Raccomandazioni e buone prassi
Fedor Sinitsyn, security expert di Kaspersky, suggerisce di “implementare tutte le buone pratiche in materia di sicurezza informatica poiché il ransomware 2.0 è spesso solo la fase finale di una violazione della rete. È necessario identificare l’attacco in una fase iniziale, prima che gli attaccanti raggiungano il loro obiettivo finale, quindi si devono attuare prassi per prevenire il più possibile l’entrata dell’attaccante interessato ad effettuare la ricognizione della rete, l’identificazione dei dati confidenziali e la loro esfiltrazione”.
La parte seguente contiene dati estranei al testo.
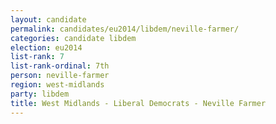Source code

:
 ```yaml
---
layout: candidate
permalink: candidates/eu2014/libdem/neville-farmer/
categories: candidate libdem
election: eu2014
list-rank: 7
list-rank-ordinal: 7th
person: neville-farmer
region: west-midlands
party: libdem
title: West Midlands - Liberal Democrats - Neville Farmer
---
```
Per questo fine si consiglia di:
- non esporre i servizi di desktop remoto (come l’RDP, il Remote Desktop Protocol) a reti pubbliche se non strettamente necessario e utilizzare sempre password complesse;
- aggiornare sempre il software su tutti i dispositivi utilizzati. Per impedire al ransomware di sfruttare le vulnerabilità, servirsi di strumenti in grado di rilevarle in modo automatico e scaricare e installare le patch soprattutto per le soluzioni VPN commerciali che forniscono l’accesso ai dipendenti da remoto e agiscono come gateway all’interno della rete;
- non aprire allegati sospetti ricevuti via mail da mittenti sconosciuti e formare i dipendenti alla protezione delle risorse aziendali. Ad esempio, Kaspersky ha messo a disposizione una lezione gratuita su come proteggersi da attacchi ransomware;
- utilizzare soluzioni di endpoint detection & response per identificare e bloccare l’attacco nella sua fase iniziale e coadiuvarla con una soluzione di prevenzione da 0-day basate su behaviour detection;
- focalizzarsi nella rilevazione dei movimenti laterali e sull’esfiltrazione di dati su internet, monitorando il traffico in uscita ed eseguendo regolarmente il backup dei dati con capacità di ripristino immediato in caso di attacco;
- utilizzare una soluzione di sicurezza affidabile per i dispositivi personali che protegga dagli encryption malware e ripristini le modifiche apportate dalle applicazioni dannose.